Por J. Jesús López García

 La tendencia posmoderna de la arquitectura utiliza elementos tipológicos y constructivos tales como arcos de medio punto, columnas con capiteles de distintos órdenes, entablamentos en cornisas, frontones y composiciones simétricas, en diseños muy libres. Esta propuesta permeó en distintos niveles: internacional, nacional, local e incluso en los alejados territorios, tal es el caso de San Francisco de los Romo, municipio aguascalentense, donde se cuenta con esta codificación arquitectónica. El acceso principal del Panteón San José, así como los muros perimetrales, se diseñaron con un claro lenguaje posmoderno, acorde al momento de su construcción a finales del último cuarto del siglo XX.

Varias opciones se presentan para llegar a la entrada, unas más complejas que otras. Yendo de Aguascalientes se desplaza sobre la carretera-boulevard Benito Juárez Sur: la primera es dar vuelta en «u» y entrar por el camino adyacente al Internacional Parque de Béisbol San Francisco; la segunda es transitar por la lateral de la carretera a Valladolid, regresar por debajo del puente dando vuelta en «u», con el flujo de poniente a oriente por la vialidad que conduce hacia el panteón.

En las postrimerías, el ámbito exterior es muy agradable, pues está lleno de pirules, jacarandas, cipreses y otras especies de árboles. El acceso al cementerio es a través de una especie de rotonda, hemiciclo o una exedra, solucionada por medio de una trabe de peralte significativo, con forma circular sustentada con una serie de columnas cilíndricas. Las superficies de los muros que delimitan el panteón son también curvas y alabeadas, con un ritmo de planos rectos de bloque de concreto aparente, retranqueados, y otros ondulados que albergan árboles.

Una vez se traspasa la reja del umbral de la rotonda, se disponen los servicios sanitarios y otros espacios. El esquema del panteón es por medio de circulaciones vehiculares y peatonales, ambas paralelas y onduladas, que se unen con una recta al sur del conjunto, y divide el área en dos secciones. Las tumbas están dispuestas en un entramado cuadriculado de caminos; todas ellas se encuentran a nivel del terreno, pues la manera en que se construyen es por medio de una excavación entre cuatro o cinco metros de profundidad, según los albañiles que laboran levantando múltiples sepulturas. El sistema constructivo es con muros de carga de ladrillo rojo recocido, estructurado con castillos, dalas y losas de concreto armado que albergan los féretros. Cada bloque tiene capacidad para diez difuntos.

Las lápidas están divididas en tres secciones, las laterales para los nichos, y la central por donde descienden los ataúdes; varias de ellas son solo losas de concreto aparente; otras las recubren con césped sintético, y una cabecera que contiene una imagen, cubierta por una techumbre en forma de bóveda, sostenida por dos columnillas cilíndricas y rematada por dos angelitos a cada lado y un crucifijo en lo más alto, todo ello con granito de cemento.

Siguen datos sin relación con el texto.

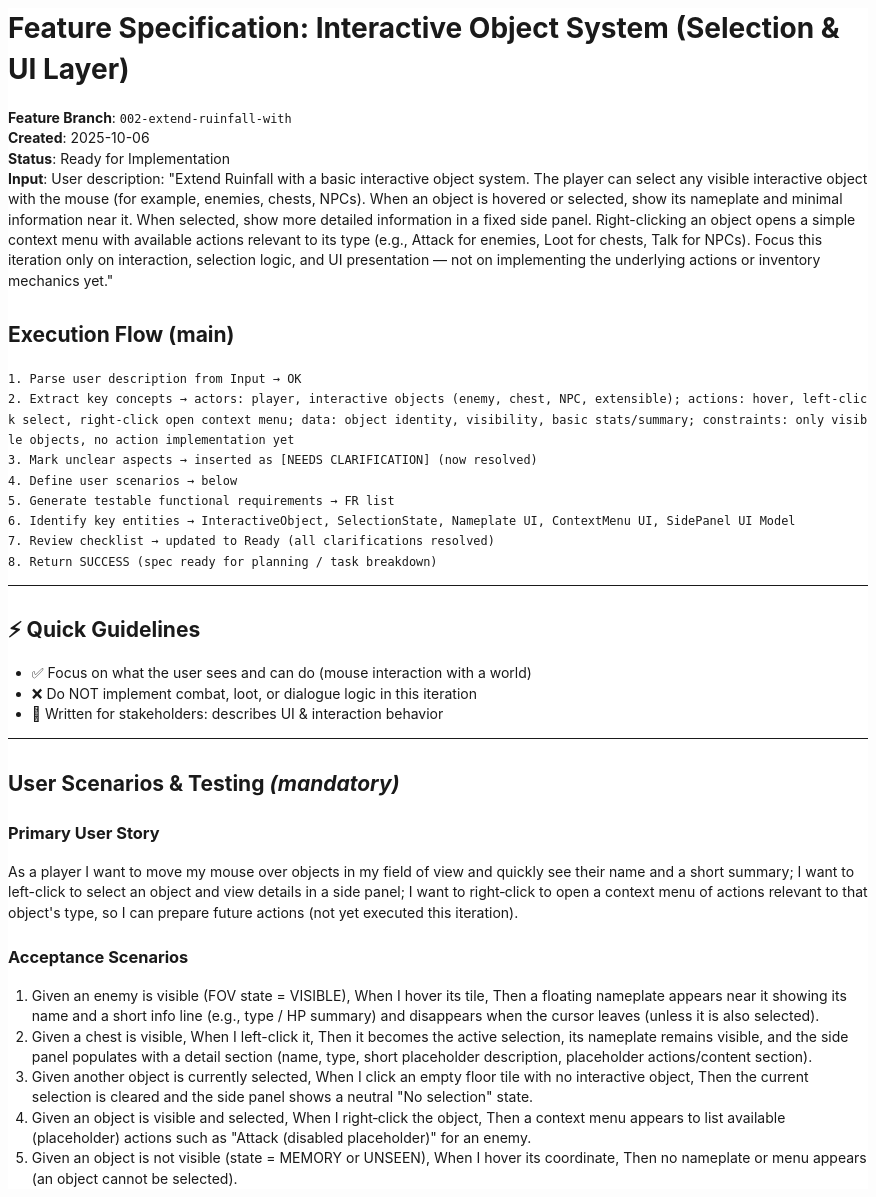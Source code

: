 # Feature Specification: Interactive Object System (Selection & UI Layer)

**Feature Branch**: `002-extend-ruinfall-with`  
**Created**: 2025-10-06  
**Status**: Ready for Implementation  
**Input**: User description: "Extend Ruinfall with a basic interactive object system. The player can select any visible interactive object with the mouse (for example, enemies, chests, NPCs). When an object is hovered or selected, show its nameplate and minimal information near it. When selected, show more detailed information in a fixed side panel. Right-clicking an object opens a simple context menu with available actions relevant to its type (e.g., Attack for enemies, Loot for chests, Talk for NPCs). Focus this iteration only on interaction, selection logic, and UI presentation — not on implementing the underlying actions or inventory mechanics yet."

## Execution Flow (main)
```
1. Parse user description from Input → OK
2. Extract key concepts → actors: player, interactive objects (enemy, chest, NPC, extensible); actions: hover, left-click select, right-click open context menu; data: object identity, visibility, basic stats/summary; constraints: only visible objects, no action implementation yet
3. Mark unclear aspects → inserted as [NEEDS CLARIFICATION] (now resolved)
4. Define user scenarios → below
5. Generate testable functional requirements → FR list
6. Identify key entities → InteractiveObject, SelectionState, Nameplate UI, ContextMenu UI, SidePanel UI Model
7. Review checklist → updated to Ready (all clarifications resolved)
8. Return SUCCESS (spec ready for planning / task breakdown)
```

---

## ⚡ Quick Guidelines
- ✅ Focus on what the user sees and can do (mouse interaction with a world)
- ❌ Do NOT implement combat, loot, or dialogue logic in this iteration
- 👥 Written for stakeholders: describes UI & interaction behavior

---

## User Scenarios & Testing *(mandatory)*

### Primary User Story
As a player I want to move my mouse over objects in my field of view and quickly see their name and a short summary; I want to left-click to select an object and view details in a side panel; I want to right‑click to open a context menu of actions relevant to that object's type, so I can prepare future actions (not yet executed this iteration).

### Acceptance Scenarios
1. Given an enemy is visible (FOV state = VISIBLE), When I hover its tile, Then a floating nameplate appears near it showing its name and a short info line (e.g., type / HP summary) and disappears when the cursor leaves (unless it is also selected).
2. Given a chest is visible, When I left-click it, Then it becomes the active selection, its nameplate remains visible, and the side panel populates with a detail section (name, type, short placeholder description, placeholder actions/content section).
3. Given another object is currently selected, When I click an empty floor tile with no interactive object, Then the current selection is cleared and the side panel shows a neutral "No selection" state.
4. Given an object is visible and selected, When I right‑click the object, Then a context menu appears to list available (placeholder) actions such as "Attack (disabled placeholder)" for an enemy.
5. Given an object is not visible (state = MEMORY or UNSEEN), When I hover its coordinate, Then no nameplate or menu appears (an object cannot be selected).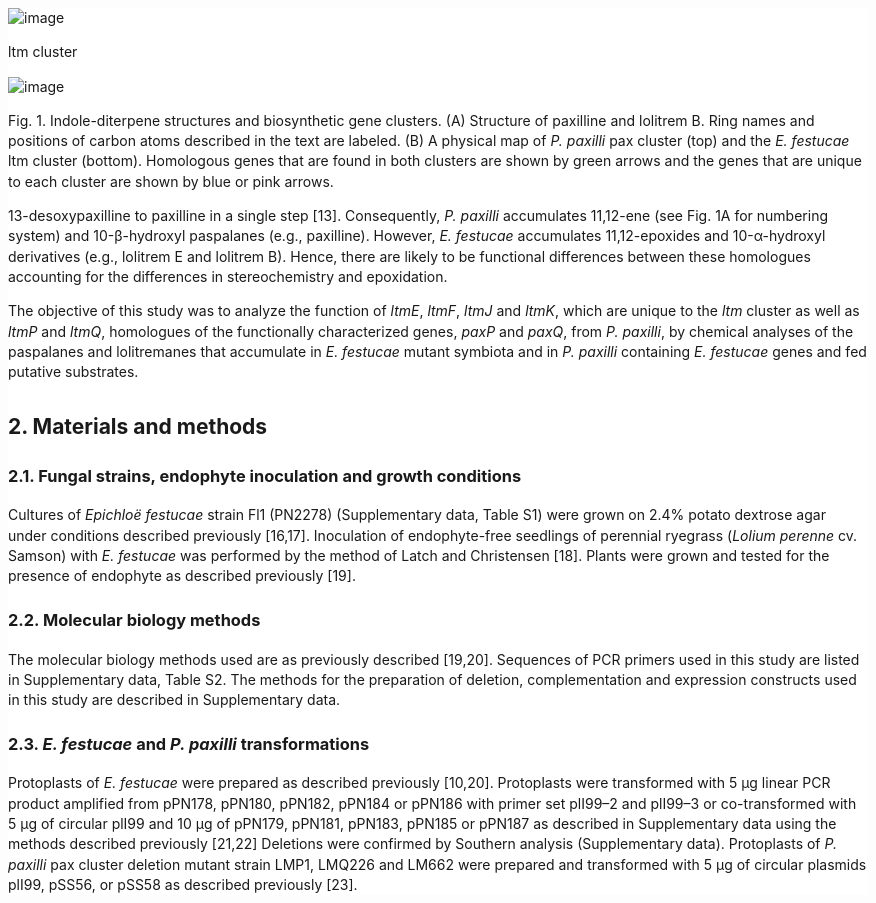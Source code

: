 ![image](https://i.imgur.com/8901234.png)

ltm cluster

![image](https://i.imgur.com/5678901.png)

Fig. 1. Indole-diterpene structures and biosynthetic gene clusters. (A) Structure of paxilline and lolitrem B. Ring names and positions of carbon atoms described in the text are labeled. (B) A physical map of *P. paxilli* pax cluster (top) and the *E. festucae* ltm cluster (bottom). Homologous genes that are found in both clusters are shown by green arrows and the genes that are unique to each cluster are shown by blue or pink arrows.

13-desoxypaxilline to paxilline in a single step [13]. Consequently, *P. paxilli* accumulates 11,12-ene (see Fig. 1A for numbering system) and 10-β-hydroxyl paspalanes (e.g., paxilline). However, *E. festucae* accumulates 11,12-epoxides and 10-α-hydroxyl derivatives (e.g., lolitrem E and lolitrem B). Hence, there are likely to be functional differences between these homologues accounting for the differences in stereochemistry and epoxidation.

The objective of this study was to analyze the function of *ltmE*, *ltmF*, *ltmJ* and *ltmK*, which are unique to the *ltm* cluster as well as *ltmP* and *ltmQ*, homologues of the functionally characterized genes, *paxP* and *paxQ*, from *P. paxilli*, by chemical analyses of the paspalanes and lolitremanes that accumulate in *E. festucae* mutant symbiota and in *P. paxilli* containing *E. festucae* genes and fed putative substrates.

## 2. Materials and methods

### 2.1. Fungal strains, endophyte inoculation and growth conditions

Cultures of *Epichloë festucae* strain Fl1 (PN2278) (Supplementary data, Table S1) were grown on 2.4% potato dextrose agar under conditions described previously [16,17]. Inoculation of endophyte-free seedlings of perennial ryegrass (*Lolium perenne* cv. Samson) with *E. festucae* was performed by the method of Latch and Christensen [18]. Plants were grown and tested for the presence of endophyte as described previously [19].

### 2.2. Molecular biology methods

The molecular biology methods used are as previously described [19,20]. Sequences of PCR primers used in this study are listed in Supplementary data, Table S2. The methods for the preparation of deletion, complementation and expression constructs used in this study are described in Supplementary data.

### 2.3. *E. festucae* and *P. paxilli* transformations

Protoplasts of *E. festucae* were prepared as described previously [10,20]. Protoplasts were transformed with 5 μg linear PCR product amplified from pPN178, pPN180, pPN182, pPN184 or pPN186 with primer set plI99–2 and plI99–3 or co-transformed with 5 μg of circular plI99 and 10 μg of pPN179, pPN181, pPN183, pPN185 or pPN187 as described in Supplementary data using the methods described previously [21,22] Deletions were confirmed by Southern analysis (Supplementary data). Protoplasts of *P. paxilli* pax cluster deletion mutant strain LMP1, LMQ226 and LM662 were prepared and transformed with 5 μg of circular plasmids plI99, pSS56, or pSS58 as described previously [23].
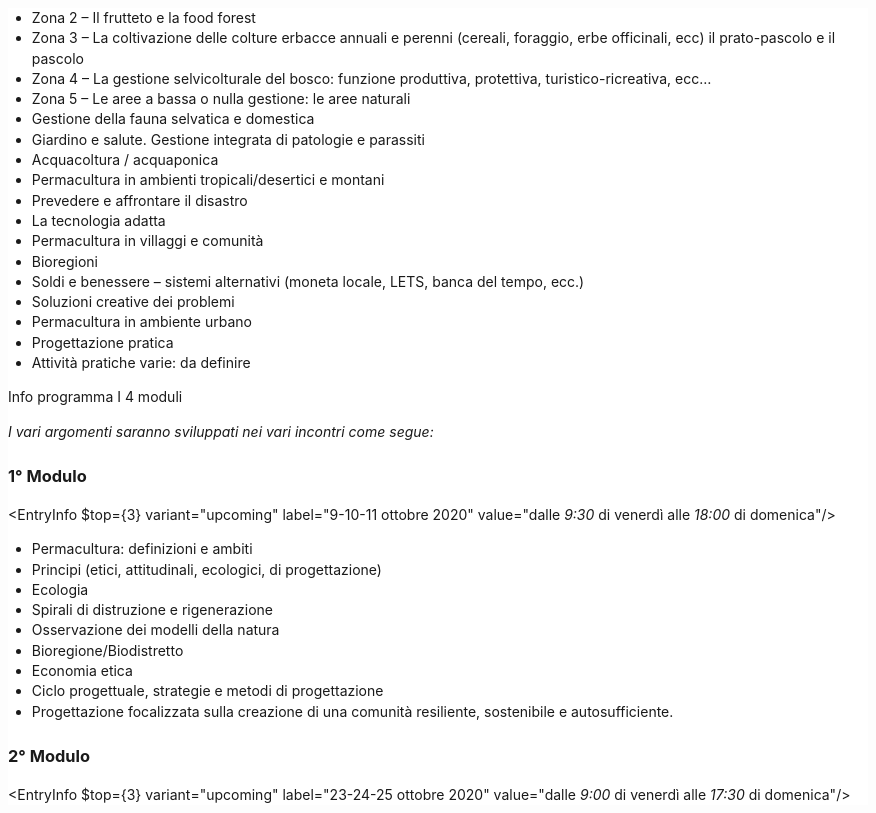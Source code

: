 - Zona 2 – Il frutteto e la food forest
- Zona 3 – La coltivazione delle colture erbacce annuali e perenni (cereali, foraggio, erbe officinali, ecc) il prato-pascolo e il pascolo
- Zona 4 – La gestione selvicolturale del bosco: funzione produttiva, protettiva, turistico-ricreativa, ecc…
- Zona 5 – Le aree a bassa o nulla gestione: le aree naturali
- Gestione della fauna selvatica e domestica
- Giardino e salute. Gestione integrata di patologie e parassiti
- Acquacoltura / acquaponica
- Permacultura in ambienti tropicali/desertici e montani
- Prevedere e affrontare il disastro
- La tecnologia adatta
- Permacultura in villaggi e comunità
- Bioregioni
- Soldi e benessere – sistemi alternativi (moneta locale, LETS, banca del tempo, ecc.)
- Soluzioni creative dei problemi
- Permacultura in ambiente urbano
- Progettazione pratica
- Attività pratiche varie: da definire

</Col>
</Row>

<SectionTitle id="programma">Info programma</SectionTitle>
<SectionSubtitle>I 4 moduli</SectionSubtitle>

*I vari argomenti saranno sviluppati nei vari incontri come segue:*

<Row>
<Col id="modulo-1" md={6}>

### 1° Modulo

<EntryInfo $top={3} variant="upcoming" label="9-10-11 ottobre 2020" value="dalle *9:30* di venerdì alle *18:00* di domenica"/>

- Permacultura: definizioni e ambiti
- Principi (etici, attitudinali, ecologici, di progettazione)
- Ecologia
- Spirali di distruzione e rigenerazione
- Osservazione dei modelli della natura
- Bioregione/Biodistretto
- Economia etica
- Ciclo progettuale, strategie e metodi di progettazione
- Progettazione focalizzata sulla creazione di una comunità resiliente, sostenibile e autosufficiente.

</Col>
<Col id="modulo-2" md={6}>

### 2° Modulo

<EntryInfo $top={3} variant="upcoming" label="23-24-25 ottobre 2020" value="dalle *9:00* di venerdì alle *17:30* di domenica"/>
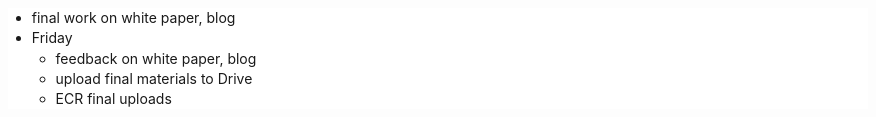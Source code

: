   - final work on white paper, blog
- Friday
  - feedback on white paper, blog
  - upload final materials to Drive
  - ECR final uploads
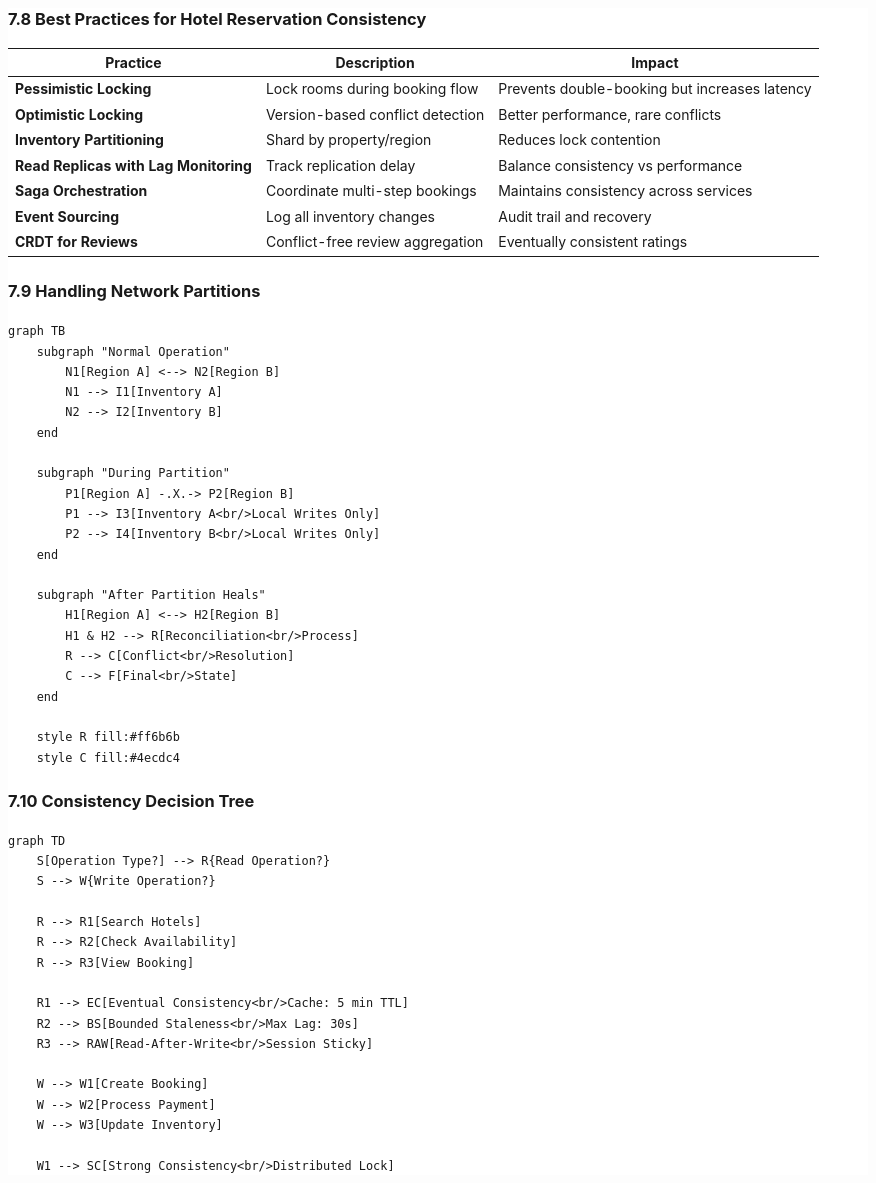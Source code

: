 ### 7.8 Best Practices for Hotel Reservation Consistency

| Practice | Description | Impact |
|----------|-------------|--------|
| **Pessimistic Locking** | Lock rooms during booking flow | Prevents double-booking but increases latency |
| **Optimistic Locking** | Version-based conflict detection | Better performance, rare conflicts |
| **Inventory Partitioning** | Shard by property/region | Reduces lock contention |
| **Read Replicas with Lag Monitoring** | Track replication delay | Balance consistency vs performance |
| **Saga Orchestration** | Coordinate multi-step bookings | Maintains consistency across services |
| **Event Sourcing** | Log all inventory changes | Audit trail and recovery |
| **CRDT for Reviews** | Conflict-free review aggregation | Eventually consistent ratings |


### 7.9 Handling Network Partitions

```mermaid
graph TB
    subgraph "Normal Operation"
        N1[Region A] <--> N2[Region B]
        N1 --> I1[Inventory A]
        N2 --> I2[Inventory B]
    end
    
    subgraph "During Partition"
        P1[Region A] -.X.-> P2[Region B]
        P1 --> I3[Inventory A<br/>Local Writes Only]
        P2 --> I4[Inventory B<br/>Local Writes Only]
    end
    
    subgraph "After Partition Heals"
        H1[Region A] <--> H2[Region B]
        H1 & H2 --> R[Reconciliation<br/>Process]
        R --> C[Conflict<br/>Resolution]
        C --> F[Final<br/>State]
    end
    
    style R fill:#ff6b6b
    style C fill:#4ecdc4
```

### 7.10 Consistency Decision Tree

```mermaid
graph TD
    S[Operation Type?] --> R{Read Operation?}
    S --> W{Write Operation?}
    
    R --> R1[Search Hotels]
    R --> R2[Check Availability]
    R --> R3[View Booking]
    
    R1 --> EC[Eventual Consistency<br/>Cache: 5 min TTL]
    R2 --> BS[Bounded Staleness<br/>Max Lag: 30s]
    R3 --> RAW[Read-After-Write<br/>Session Sticky]
    
    W --> W1[Create Booking]
    W --> W2[Process Payment]
    W --> W3[Update Inventory]
    
    W1 --> SC[Strong Consistency<br/>Distributed Lock]
```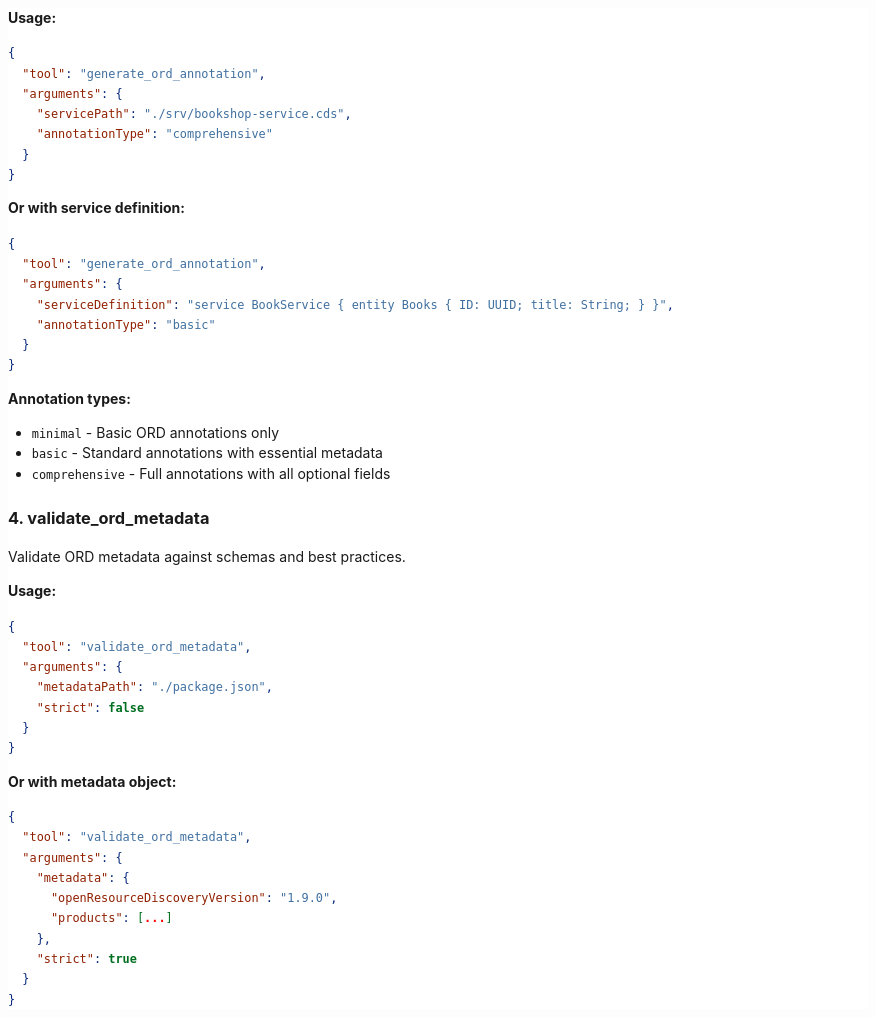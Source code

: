 **Usage:**
```json
{
  "tool": "generate_ord_annotation",
  "arguments": {
    "servicePath": "./srv/bookshop-service.cds",
    "annotationType": "comprehensive"
  }
}
```

**Or with service definition:**
```json
{
  "tool": "generate_ord_annotation",
  "arguments": {
    "serviceDefinition": "service BookService { entity Books { ID: UUID; title: String; } }",
    "annotationType": "basic"
  }
}
```

**Annotation types:**
- `minimal` - Basic ORD annotations only
- `basic` - Standard annotations with essential metadata
- `comprehensive` - Full annotations with all optional fields

### 4. validate_ord_metadata
Validate ORD metadata against schemas and best practices.

**Usage:**
```json
{
  "tool": "validate_ord_metadata",
  "arguments": {
    "metadataPath": "./package.json",
    "strict": false
  }
}
```

**Or with metadata object:**
```json
{
  "tool": "validate_ord_metadata",
  "arguments": {
    "metadata": {
      "openResourceDiscoveryVersion": "1.9.0",
      "products": [...]
    },
    "strict": true
  }
}
```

Continuando con el recorrido, hay una zona con mínimas tumbas, con área sin construir. Un desnivel del terreno separa dos conjuntos perfectamente diferenciados, el descrito –más reciente- y el “viejo”, el cual este último también se encuentra trazado en una retícula cuadrada. En el acceso principal del antiguo –está por la carretera De San Francisco de los Romo-, recibe al visitante una hermosa arboleda, que es la circulación central, de la cual parten los caminos hacia las diferentes secciones. Aquí hay multiplicidad de soluciones de los sepulcros: los hay muy austeros al ras de piso, algunos levantados en una plataforma, también sencillos, sin embargo, asimismo se encuentran en forma de mausoleo de distintas formas y materiales, cerrados, abiertos, cubiertos, horizontales, inclinados; la mayoría con colores discretos, y otros muy coloridos: azules, verdes, rosas, amarillos. Un solo ejemplo de mausoleo diseñado y construido por un perito en la materia. Resalta el paralelepípedo de colores negro y blanco, con una cruz en la arista vidriada noreste, y en tres de los paramentos detalles en madera. Una escalera en voladizo, llama poderosamente la atención.

A diferencia de algunos otros cementerios, este se encuentra lleno de vegetación, árboles, arbustos, flores, malvas, rosales, buganvilias, rosa laurel, y muchas más, que embellecen los espacios. El ambiente es amable y se perciben paz, tranquilidad y quietud. Resaltan infinidad de “coronas” sobre las tumbas.